(Data items)
____________

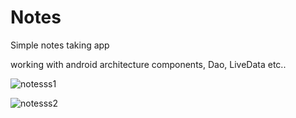 # Notes
Simple notes taking app

working with android architecture components, Dao, LiveData etc..


![notesss1](https://user-images.githubusercontent.com/31827089/131128104-e3ce43f3-53c5-461f-8335-545f6631fe6b.jpeg)

![notesss2](https://user-images.githubusercontent.com/31827089/131128084-f46a63ac-b928-4967-9f45-85c243076aec.jpeg)

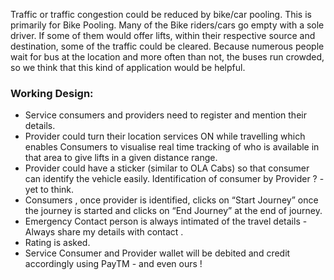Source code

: Traffic or traffic congestion could be reduced by bike/car pooling.
This is primarily for Bike Pooling. Many of the Bike riders/cars go empty with a sole driver. If some of them would offer lifts, within their respective source and destination, some of the traffic could be cleared. Because numerous people wait for bus at the location and more often than not, the buses run crowded, so we think that this kind of application would be helpful.
### Working Design:
* Service consumers and providers need to register and mention their details. 
* Provider could turn their location services ON while travelling which enables Consumers to visualise real time tracking of who is available in that area to give lifts in a given distance range. 
* Provider could have a sticker (similar to OLA Cabs) so that consumer can identify the vehicle easily. Identification of consumer by Provider ? - yet to think. 
* Consumers , once provider is identified, clicks on “Start Journey” once the journey is started and clicks on “End Journey” at the end of journey. 
* Emergency Contact person is always intimated of the travel details - Always share my details with contact . 
* Rating is asked. 
* Service Consumer and Provider wallet will be debited and credit accordingly using PayTM - and even ours !
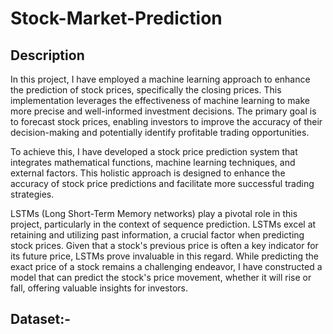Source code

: # Stock-Market-Prediction
## Description
In this project, I have employed a machine learning approach to enhance the prediction of stock prices, specifically the closing prices. This implementation leverages the effectiveness of machine learning to make more precise and well-informed investment decisions. The primary goal is to forecast stock prices, enabling investors to improve the accuracy of their decision-making and potentially identify profitable trading opportunities.

To achieve this, I have developed a stock price prediction system that integrates mathematical functions, machine learning techniques, and external factors. This holistic approach is designed to enhance the accuracy of stock price predictions and facilitate more successful trading strategies.

LSTMs (Long Short-Term Memory networks) play a pivotal role in this project, particularly in the context of sequence prediction. LSTMs excel at retaining and utilizing past information, a crucial factor when predicting stock prices. Given that a stock's previous price is often a key indicator for its future price, LSTMs prove invaluable in this regard. While predicting the exact price of a stock remains a challenging endeavor, I have constructed a model that can predict the stock's price movement, whether it will rise or fall, offering valuable insights for investors.
## Dataset:-

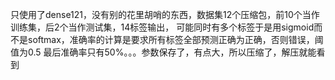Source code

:只使用了dense121，没有别的花里胡哨的东西，数据集12个压缩包，前10个当作训练集，后2个当作测试集，14标签输出，
可能同时有多个标签于是用sigmoid而不是softmax，准确率的计算是要求所有标签全部预测正确为正确，否则错误，阈值为0.5
最后准确率只有50%。。。参数保存了，有点大，所以压缩了，解压就能看到
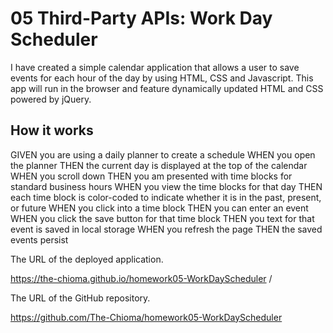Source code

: # 05 Third-Party APIs: Work Day Scheduler

I have created a simple calendar application that allows a user to save events for each hour of the day by using HTML, CSS and Javascript. This app will run in the browser and feature dynamically updated HTML and CSS powered by jQuery.

## How it works
GIVEN you are using a daily planner to create a schedule
WHEN you open the planner
THEN the current day is displayed at the top of the calendar
WHEN you scroll down
THEN you am presented with time blocks for standard business hours
WHEN you view the time blocks for that day
THEN each time block is color-coded to indicate whether it is in the past, present, or future
WHEN you click into a time block
THEN you can enter an event
WHEN you click the save button for that time block
THEN you text for that event is saved in local storage
WHEN you refresh the page
THEN the saved events persist


The URL of the deployed application.

https://the-chioma.github.io/homework05-WorkDayScheduler /

The URL of the GitHub repository. 

https://github.com/The-Chioma/homework05-WorkDayScheduler 


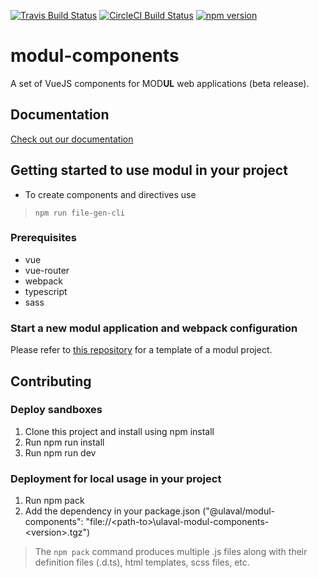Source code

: [![Travis Build Status](https://travis-ci.org/ulaval/modul-components.svg?branch=develop)](https://travis-ci.org/ulaval/modul-components)
[![CircleCI Build Status](https://circleci.com/gh/ulaval/modul-components/tree/develop.svg?style=shield&circle-token=:circle-token)](https://circleci.com/gh/ulaval/modul-components)
[![npm version](https://badge.fury.io/js/%40ulaval%2Fmodul-components.svg)](https://badge.fury.io/js/%40ulaval%2Fmodul-components)

# modul-components

A set of VueJS components for MOD**UL** web applications (beta release).

## Documentation

[Check out our documentation](https://ulaval.github.io/modul)

## Getting started to use modul in your project

- To create components and directives use
> `npm run file-gen-cli`

### Prerequisites

- vue
- vue-router
- webpack
- typescript
- sass

### Start a new modul application and webpack configuration

Please refer to [this repository](https://github.com/ulaval/modul-typescript-template) for a template of a modul project.

## Contributing

### Deploy sandboxes

1. Clone this project and install using npm install
2. Run npm run install
3. Run npm run dev

### Deployment for local usage in your project

1. Run npm pack
2. Add the dependency in your package.json ("@ulaval/modul-components": "file://&lt;path-to&gt;\\ulaval-modul-components-&lt;version&gt;.tgz")

> The `npm pack` command produces multiple .js files along with their definition files (.d.ts), html templates, scss files, etc.
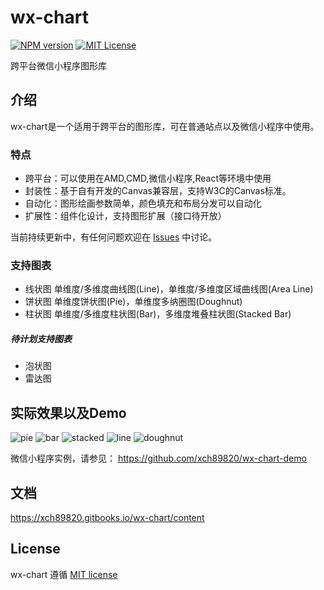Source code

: # wx-chart
[![NPM version][npm-version-image]][npm-url]
[![MIT License][license-image]][license-url]

跨平台微信小程序图形库

## 介绍
wx-chart是一个适用于跨平台的图形库，可在普通站点以及微信小程序中使用。

### 特点
* 跨平台：可以使用在AMD,CMD,微信小程序,React等环境中使用
* 封装性：基于自有开发的Canvas兼容层，支持W3C的Canvas标准。
* 自动化：图形绘画参数简单，颜色填充和布局分发可以自动化
* 扩展性：组件化设计，支持图形扩展（接口待开放）

当前持续更新中，有任何问题欢迎在 [Issues](https://github.com/xch89820/wx-chart/issues) 中讨论。

### 支持图表
* 线状图
  单维度/多维度曲线图(Line)，单维度/多维度区域曲线图(Area Line)
* 饼状图
  单维度饼状图(Pie)，单维度多纳圈图(Doughnut)
* 柱状图
  单维度/多维度柱状图(Bar)，多维度堆叠柱状图(Stacked Bar)

##### 待计划支持图表
* 泡状图
* 雷达图

## 实际效果以及Demo
![pie](https://cloud.githubusercontent.com/assets/4920540/26517971/893602c2-42d7-11e7-9009-3cdfebf16f63.JPG)
![bar](https://cloud.githubusercontent.com/assets/4920540/26517970/8933f522-42d7-11e7-8e78-a93c567f3bc0.JPG)
![stacked](https://cloud.githubusercontent.com/assets/4920540/26517972/8937459c-42d7-11e7-9fe9-eaf8acc2e852.JPG)
![line](https://cloud.githubusercontent.com/assets/4920540/26517973/89460140-42d7-11e7-8576-e1503e7cf4df.JPG)
![doughnut](https://cloud.githubusercontent.com/assets/4920540/26517974/894c57a2-42d7-11e7-9856-a300fa72a2c8.JPG)

微信小程序实例，请参见：
https://github.com/xch89820/wx-chart-demo

## 文档
https://xch89820.gitbooks.io/wx-chart/content

## License

wx-chart 遵循 [MIT license](http://opensource.org/licenses/MIT)

[license-image]: http://img.shields.io/badge/license-MIT-blue.svg?style=flat
[license-url]: http://opensource.org/licenses/MIT

[npm-url]: https://www.npmjs.com/package/wx-chart
[npm-version-image]: http://img.shields.io/npm/v/wx-chart.svg?style=flat
[npm-downloads-image]: http://img.shields.io/npm/dm/wx-chart.svg?style=flat
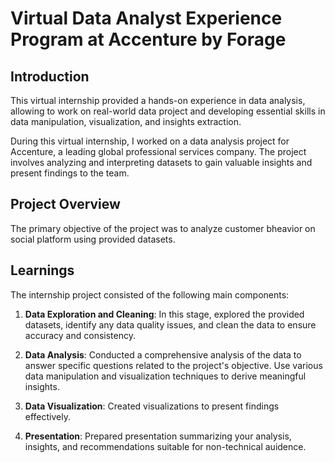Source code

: # Virtual Data Analyst Experience Program at Accenture by Forage

## Introduction
This virtual internship provided a hands-on experience in data analysis, allowing to work on real-world data project and developing essential skills in data manipulation, visualization, and insights extraction.

During this virtual internship, I worked on a data analysis project for Accenture, a leading global professional services company. The project involves analyzing and interpreting datasets to gain valuable insights and present findings to the team.

## Project Overview
The primary objective of the project was to analyze customer bheavior on social platform using provided datasets.

## Learnings

The internship project consisted of the following main components:

1. **Data Exploration and Cleaning**: In this stage, explored the provided datasets, identify any data quality issues, and clean the data to ensure accuracy and consistency.

2. **Data Analysis**: Conducted a comprehensive analysis of the data to answer specific questions related to the project's objective. Use various data manipulation and visualization techniques to derive meaningful insights.

3. **Data Visualization**: Created visualizations to present findings effectively.

4. **Presentation**: Prepared presentation summarizing your analysis, insights, and recommendations suitable for non-technical auidence.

____________

_How to complete this task_
In the entries above, find the line that contains "given distance range.", then repeat exactly every line from the first one through that line, with no pictures.

_Result_
 # Notes
Simple notes taking app

working with android architecture components, Dao, LiveData etc..


![notesss1](https://user-images.githubusercontent.com/31827089/131128104-e3ce43f3-53c5-461f-8335-545f6631fe6b.jpeg)

![notesss2](https://user-images.githubusercontent.com/31827089/131128084-f46a63ac-b928-4967-9f45-85c243076aec.jpeg)

Source code

: Traffic or traffic congestion could be reduced by bike/car pooling.
This is primarily for Bike Pooling. Many of the Bike riders/cars go empty with a sole driver. If some of them would offer lifts, within their respective source and destination, some of the traffic could be cleared. Because numerous people wait for bus at the location and more often than not, the buses run crowded, so we think that this kind of application would be helpful.
### Working Design:
* Service consumers and providers need to register and mention their details. 
* Provider could turn their location services ON while travelling which enables Consumers to visualise real time tracking of who is available in that area to give lifts in a given distance range. 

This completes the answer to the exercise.